Since then, Dallas and several other counties have instituted similar orders.
Early in the pandemic, Texas seemed to avoid the worst of the outbreak. It was among the first states to lift business restrictions May 1 after a statewide lockdown. But Texas became a hotspot after the governor asserted the state's authority to open up in a way that overrode local ordinances and policies, Henson said.
"Texans have already shown that we don't have to choose between jobs and health," Abbott said at a news conference last week. "We can have both."
But there's no balance between safeguarding the economy and public health when the two are intertwined, said Sherri Greenberg, a clinical professor and fellow at the LBJ School of Public Affairs at the University of Texas at Austin.
"You can have a mayor or county judge or governor say, 'We're open,' but if people don't feel safe, we've seen many of them will not partake in the economy," said Greenberg, a former Democratic member of the Texas House of Representatives. "Others, because they're older or may have underlying health conditions may say, 'We're open, but I think I should stay home.'"
The Dallas County mask ordinance illustrates the confusion, and critics say it could leave some small businesses vulnerable to competition from neighbors.
Most of the city of Dallas is in Dallas County. But small parts of the city fall within neighboring counties. So, while people are required to wear masks in Dallas County, they could head next door to Collin County to shop without a mask and stay within city limits.
"There is no coordinated effort," said Dallas County Commissioner John Wiley Price, a Democrat who opposed the county's mask order penalizing businesses. "That's part of the concern. If this is going to happen, then the governor needs to do it and if he's only going to do it in urban counties and buttressing counties, then I understand that."
In Michigan, Democratic Gov. Gretchen Whitmer has required business employees and customers to wear masks since April. But the requirement lacks a penalty or enforcement mechanism for consumers, leaving individuals to decide whether to comply.
Navigating the rules has been complicated for small business owners who are "financially in tremendous amount of distress," said Calley of the Small Business Association of Michigan. Some businesses require customers wear masks, while others are lax.

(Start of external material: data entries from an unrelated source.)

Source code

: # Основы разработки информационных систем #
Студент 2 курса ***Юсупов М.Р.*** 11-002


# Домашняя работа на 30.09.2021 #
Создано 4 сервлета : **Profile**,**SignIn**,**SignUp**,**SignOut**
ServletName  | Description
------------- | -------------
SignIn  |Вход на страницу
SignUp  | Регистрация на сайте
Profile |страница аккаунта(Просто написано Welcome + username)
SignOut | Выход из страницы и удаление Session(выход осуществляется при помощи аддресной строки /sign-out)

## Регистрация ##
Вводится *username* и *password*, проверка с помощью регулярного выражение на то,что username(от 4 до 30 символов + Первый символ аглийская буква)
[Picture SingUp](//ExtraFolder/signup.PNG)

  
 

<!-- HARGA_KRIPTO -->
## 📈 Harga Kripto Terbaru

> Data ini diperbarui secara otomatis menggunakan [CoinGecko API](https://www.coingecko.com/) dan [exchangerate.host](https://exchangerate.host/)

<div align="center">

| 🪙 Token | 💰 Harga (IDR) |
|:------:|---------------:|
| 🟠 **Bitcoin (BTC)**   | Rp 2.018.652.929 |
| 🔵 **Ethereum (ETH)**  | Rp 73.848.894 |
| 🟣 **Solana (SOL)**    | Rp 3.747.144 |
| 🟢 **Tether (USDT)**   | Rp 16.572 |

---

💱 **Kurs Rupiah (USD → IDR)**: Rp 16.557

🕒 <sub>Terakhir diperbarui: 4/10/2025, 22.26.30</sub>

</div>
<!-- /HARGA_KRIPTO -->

"No matter what they do, they're going to lose customers," said Calley, a Republican and former Michigan lieutenant governor.
But guidelines at the federal level are effective, according to Calley and several small business leaders.
The Occupational Safety and Health Administration (OSHA) has layers of protections, Calley said. OSHA directs businesses to keep out sick people, sanitize frequently touched surfaces and enable social distancing by limiting occupancy. OSHA considers personal protective equipment, known as PPE, the last line of defense, Calley said.
"To workplace safety regulators, it's definitely not the main thing," Calley said. "In fact, you want to engineer your whole process so you're not asking so much of the mask."
The latest order from several Texas counties that threatens businesses with fines hurts small businesses by putting them in the tough position of having to deny or kick out customers, said Annie Spilman, Texas state director of the National Federation of Independent Business.
"And that very person can say, 'You've violated my individual liberty,'" Spilman said.
If state and local governments are going to put the burden on small businesses to police people, they also should provide protections, such as immunity for companies that follow OSHA and Centers for Disease Control and Prevention guidelines or liability protections from frivolous lawsuits, Spilman said.
"If you're not complying with what OSHA asks for, you're going to wind up in trouble no matter what Austin says or Houston says," said Keith Ashmus, founder of mediation and arbitration firm Dispute-Away LLC and past chairman of the National Small Business Association, referring to customers, employees and OSHA.
Most employees working the floor at a half-dozen businesses in the West Village area of Uptown, a popular neighborhood just north of downtown Dallas, didn't oppose the county's latest measure.
"We feel backed by the county," said Huerta, of Buda Juice.
Many stores already require customers to wear masks before they enter. Several had hand sanitizers available. Some clothing stores had masks for bare-faced customers.
But it's unfair for businesses to have to police customers and not hold individuals accountable, said Khai Nguyen, a barista at Sip Stir Coffee House.
"If they're not going to wear a mask in here, they're not going to wear it outside," Nguyen said.
On a recent Friday afternoon, hours after the Dallas County Commissioners Court approved the order that would go into effect at midnight, about a half-dozen solo customers sat scattered throughout the shop plucking away at laptops. None wore masks.
"We're considered essential workers," Nguyen said. "Why should we put our own health on the line when others don't want to follow the rules?"